▶ Records to process:
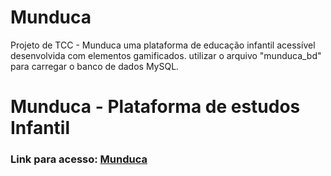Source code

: # Munduca
 Projeto de TCC - Munduca uma plataforma de educação infantil acessível desenvolvida com elementos gamificados.
 utilizar o arquivo "munduca_bd" para carregar o banco de dados MySQL.
<h1>Munduca - Plataforma de estudos Infantil</h1>
<h3>Link para acesso: <a href="http://munduca.page.gd" target="_blank">Munduca</a></h3>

▶ Work to be completed:
Quote the material exactly. Pictures stay out.

▶ Reply to the task:
Source code

: # Munduca
 Projeto de TCC - Munduca uma plataforma de educação infantil acessível desenvolvida com elementos gamificados.
 utilizar o arquivo "munduca_bd" para carregar o banco de dados MySQL.
<h1>Munduca - Plataforma de estudos Infantil</h1>
<h3>Link para acesso: <a href="http://munduca.page.gd" target="_blank">Munduca</a></h3>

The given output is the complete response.